Amsterdam, who has worked in many countries euphemistically known as "emerging markets," told me after leaving Russia that he has never worked in a country where the fear was so palpable, and the political space so constricted, as in Putin's domain.
The Bush administration, after some zigs and zags on Russia, seems to have developed a fairly coherent strategy regarding Russia's slide from democracy: Ignore it. The National Security Council apparatus in the White House believes that what happens inside Russia is irrelevant to the United States; that the United States can't do much to influence domestic events in any case; and that dwelling on Putin's authoritarianism would compromise other U.S. interests in bilateral relations.
Because this strategy conflicts so baldly with Bush's democracy-promotion theme, administration rhetoric sometimes sounds fiercer than this strategy would suggest. Secretary of State Condoleezza Rice, for example, when she last visited Moscow, spoke frankly about democracy and human rights.
But if there is concern about the loss of freedom in Russia, it doesn't translate into policy. The administration reduces funding for democracy promotion inside Russia. It doesn't challenge Putin's standing to host the Group of Eight summit next year.
And judging by Bush's performance during Putin's most recent visit, he doesn't even feel obliged to pretend anymore. He checked off the democracy box in one sentence remarkably divorced from reality, saying that Russia "will be even a stronger partner as the reforms that President Vladimir Putin has talked about are implemented: the rule of law and the ability for people to express themselves in an open way in Russia."
Then Bush made clear that he doesn't really care whether Putin implements these reforms, which Putin has not, in fact, talked about: "And every time I visit and talk with President Putin, I -- our relationship becomes stronger, and I want to thank you for that."
You could argue that what the United States gets from that relationship is worth abandoning Russians who still dream of freedom: cooperation in securing nuclear materials, Moscow making less trouble than it might for the United States in Iraq and Afghanistan. And, as Bush noted, "they've got products that we want, like energy."

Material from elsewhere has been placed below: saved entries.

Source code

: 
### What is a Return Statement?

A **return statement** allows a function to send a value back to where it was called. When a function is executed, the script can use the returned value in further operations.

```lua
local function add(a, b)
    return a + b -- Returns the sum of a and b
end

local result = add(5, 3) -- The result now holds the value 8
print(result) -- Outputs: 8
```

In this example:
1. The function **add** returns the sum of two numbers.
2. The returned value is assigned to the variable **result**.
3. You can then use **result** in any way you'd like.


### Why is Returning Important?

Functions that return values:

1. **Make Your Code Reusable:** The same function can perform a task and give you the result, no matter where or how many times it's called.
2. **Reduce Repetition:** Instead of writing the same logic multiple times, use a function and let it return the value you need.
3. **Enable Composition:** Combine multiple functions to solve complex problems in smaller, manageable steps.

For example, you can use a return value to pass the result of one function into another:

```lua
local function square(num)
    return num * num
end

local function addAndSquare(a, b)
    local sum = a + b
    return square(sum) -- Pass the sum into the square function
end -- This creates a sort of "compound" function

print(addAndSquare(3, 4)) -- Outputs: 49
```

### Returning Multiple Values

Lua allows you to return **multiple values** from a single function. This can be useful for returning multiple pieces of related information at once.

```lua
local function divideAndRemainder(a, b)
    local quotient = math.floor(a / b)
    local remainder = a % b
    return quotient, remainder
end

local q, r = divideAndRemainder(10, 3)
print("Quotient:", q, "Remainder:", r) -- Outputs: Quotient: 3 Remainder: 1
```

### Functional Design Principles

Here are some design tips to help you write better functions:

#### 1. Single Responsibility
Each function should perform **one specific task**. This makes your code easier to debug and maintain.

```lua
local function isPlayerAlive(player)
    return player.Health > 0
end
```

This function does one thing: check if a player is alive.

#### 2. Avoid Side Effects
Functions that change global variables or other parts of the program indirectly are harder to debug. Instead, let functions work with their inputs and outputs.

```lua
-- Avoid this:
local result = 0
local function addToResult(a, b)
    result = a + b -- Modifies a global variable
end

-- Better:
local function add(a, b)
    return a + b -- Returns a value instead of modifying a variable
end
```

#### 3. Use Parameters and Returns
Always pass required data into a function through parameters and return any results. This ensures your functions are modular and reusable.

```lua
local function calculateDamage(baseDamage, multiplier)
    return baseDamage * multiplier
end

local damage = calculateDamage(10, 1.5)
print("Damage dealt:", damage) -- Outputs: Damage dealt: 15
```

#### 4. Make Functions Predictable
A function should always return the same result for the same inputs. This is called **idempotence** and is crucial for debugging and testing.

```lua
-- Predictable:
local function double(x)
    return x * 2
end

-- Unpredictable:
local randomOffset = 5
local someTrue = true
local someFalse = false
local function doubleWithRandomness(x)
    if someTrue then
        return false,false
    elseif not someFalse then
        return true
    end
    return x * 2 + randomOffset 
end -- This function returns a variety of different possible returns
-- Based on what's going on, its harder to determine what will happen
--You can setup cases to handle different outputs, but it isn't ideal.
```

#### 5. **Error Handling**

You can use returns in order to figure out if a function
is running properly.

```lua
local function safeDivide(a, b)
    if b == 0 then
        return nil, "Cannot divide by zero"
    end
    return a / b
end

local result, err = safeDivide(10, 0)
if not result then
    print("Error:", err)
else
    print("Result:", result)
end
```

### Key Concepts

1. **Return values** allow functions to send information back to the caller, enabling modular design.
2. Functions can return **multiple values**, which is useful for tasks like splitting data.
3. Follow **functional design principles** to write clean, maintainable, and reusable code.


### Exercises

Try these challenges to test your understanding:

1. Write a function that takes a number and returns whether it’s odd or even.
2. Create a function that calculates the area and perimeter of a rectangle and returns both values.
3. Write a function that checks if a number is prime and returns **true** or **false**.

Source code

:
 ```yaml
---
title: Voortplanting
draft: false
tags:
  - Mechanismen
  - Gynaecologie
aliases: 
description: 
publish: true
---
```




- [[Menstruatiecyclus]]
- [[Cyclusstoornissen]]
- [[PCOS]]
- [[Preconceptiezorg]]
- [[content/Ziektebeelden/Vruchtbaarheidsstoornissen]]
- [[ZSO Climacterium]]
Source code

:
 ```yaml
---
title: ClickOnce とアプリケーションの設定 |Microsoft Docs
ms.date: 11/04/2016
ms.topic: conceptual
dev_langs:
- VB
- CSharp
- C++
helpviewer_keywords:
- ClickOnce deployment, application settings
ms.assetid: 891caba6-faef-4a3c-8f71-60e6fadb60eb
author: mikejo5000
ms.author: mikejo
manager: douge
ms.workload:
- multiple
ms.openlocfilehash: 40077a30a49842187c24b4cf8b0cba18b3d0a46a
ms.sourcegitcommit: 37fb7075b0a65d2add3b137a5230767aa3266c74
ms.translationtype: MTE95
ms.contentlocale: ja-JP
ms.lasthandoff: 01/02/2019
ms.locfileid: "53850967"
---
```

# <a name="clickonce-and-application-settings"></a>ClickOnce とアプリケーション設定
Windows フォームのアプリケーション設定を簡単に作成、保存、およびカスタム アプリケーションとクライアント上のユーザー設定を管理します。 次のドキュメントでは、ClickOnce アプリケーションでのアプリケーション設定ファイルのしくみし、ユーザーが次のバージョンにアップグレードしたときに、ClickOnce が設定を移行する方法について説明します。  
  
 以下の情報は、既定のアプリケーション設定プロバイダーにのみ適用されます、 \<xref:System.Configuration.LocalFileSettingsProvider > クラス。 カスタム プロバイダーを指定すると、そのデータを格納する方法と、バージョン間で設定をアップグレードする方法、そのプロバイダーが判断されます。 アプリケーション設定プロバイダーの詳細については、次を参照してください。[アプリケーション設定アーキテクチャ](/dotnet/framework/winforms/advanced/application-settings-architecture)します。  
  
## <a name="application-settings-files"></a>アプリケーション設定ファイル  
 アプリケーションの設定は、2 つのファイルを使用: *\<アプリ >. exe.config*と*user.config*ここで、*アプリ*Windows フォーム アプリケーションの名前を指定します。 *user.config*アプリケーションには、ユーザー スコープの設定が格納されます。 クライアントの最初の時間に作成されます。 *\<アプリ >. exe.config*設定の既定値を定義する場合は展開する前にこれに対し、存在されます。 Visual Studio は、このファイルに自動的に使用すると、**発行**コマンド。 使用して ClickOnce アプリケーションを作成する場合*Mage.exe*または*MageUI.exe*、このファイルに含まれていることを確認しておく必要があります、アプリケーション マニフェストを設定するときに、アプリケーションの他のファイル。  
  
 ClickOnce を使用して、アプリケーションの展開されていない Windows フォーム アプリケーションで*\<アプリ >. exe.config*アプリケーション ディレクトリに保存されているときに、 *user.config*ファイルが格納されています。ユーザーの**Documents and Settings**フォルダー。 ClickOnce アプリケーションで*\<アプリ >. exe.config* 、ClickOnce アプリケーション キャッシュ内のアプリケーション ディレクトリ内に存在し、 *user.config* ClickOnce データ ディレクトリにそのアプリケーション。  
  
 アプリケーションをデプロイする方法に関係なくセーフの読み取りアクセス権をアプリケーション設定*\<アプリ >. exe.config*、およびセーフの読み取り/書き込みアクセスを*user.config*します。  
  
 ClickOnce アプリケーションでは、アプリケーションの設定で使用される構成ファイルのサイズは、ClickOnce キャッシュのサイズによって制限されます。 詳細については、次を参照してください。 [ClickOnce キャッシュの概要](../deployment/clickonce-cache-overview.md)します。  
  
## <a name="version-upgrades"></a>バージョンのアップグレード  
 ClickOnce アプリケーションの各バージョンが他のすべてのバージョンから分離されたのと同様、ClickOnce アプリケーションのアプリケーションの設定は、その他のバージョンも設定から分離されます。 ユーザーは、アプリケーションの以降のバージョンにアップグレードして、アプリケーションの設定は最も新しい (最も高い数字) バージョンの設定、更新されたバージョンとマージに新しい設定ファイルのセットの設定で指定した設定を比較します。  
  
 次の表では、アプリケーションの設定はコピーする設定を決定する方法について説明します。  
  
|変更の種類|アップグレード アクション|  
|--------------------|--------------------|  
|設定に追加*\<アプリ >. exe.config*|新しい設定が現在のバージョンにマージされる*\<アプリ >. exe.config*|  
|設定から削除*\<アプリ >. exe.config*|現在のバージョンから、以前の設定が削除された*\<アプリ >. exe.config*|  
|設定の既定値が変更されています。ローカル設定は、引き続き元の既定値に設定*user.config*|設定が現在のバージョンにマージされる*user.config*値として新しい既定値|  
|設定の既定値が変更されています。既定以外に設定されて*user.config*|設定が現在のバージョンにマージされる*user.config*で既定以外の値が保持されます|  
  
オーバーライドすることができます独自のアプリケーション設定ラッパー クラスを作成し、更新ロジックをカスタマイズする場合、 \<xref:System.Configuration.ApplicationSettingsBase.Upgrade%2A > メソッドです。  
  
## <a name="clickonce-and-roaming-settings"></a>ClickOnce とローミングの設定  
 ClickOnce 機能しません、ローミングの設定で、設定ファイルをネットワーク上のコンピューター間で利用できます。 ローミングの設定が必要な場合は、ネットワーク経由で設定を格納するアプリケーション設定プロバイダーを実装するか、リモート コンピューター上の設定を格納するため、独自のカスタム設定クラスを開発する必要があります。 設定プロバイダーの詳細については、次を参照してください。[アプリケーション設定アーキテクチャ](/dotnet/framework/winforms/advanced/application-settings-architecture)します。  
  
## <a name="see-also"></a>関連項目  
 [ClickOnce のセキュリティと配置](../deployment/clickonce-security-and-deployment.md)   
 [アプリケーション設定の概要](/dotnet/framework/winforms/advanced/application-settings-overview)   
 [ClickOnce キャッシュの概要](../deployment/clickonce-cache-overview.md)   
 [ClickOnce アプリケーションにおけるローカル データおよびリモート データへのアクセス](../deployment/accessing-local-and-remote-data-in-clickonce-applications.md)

In fact, though, Bush doesn't seem to be getting all that much out of the relationship, and the closing of political space in Russia does affect U.S. interests, particularly as Russia's foreign policy becomes more nationalistic and belligerent toward its neighbors.
During the Cold War, too, human rights didn't always win out in U.S. policy over the desire for natural gas or progress in arms control. But in Soviet times, U.S. leaders had an understanding of the nature of the system they were confronting and generally weren't afraid to say so. What's striking is that for the first time in decades Russia is becoming less, not more, free, and Bush can't even bring himself to acknowledge what is happening.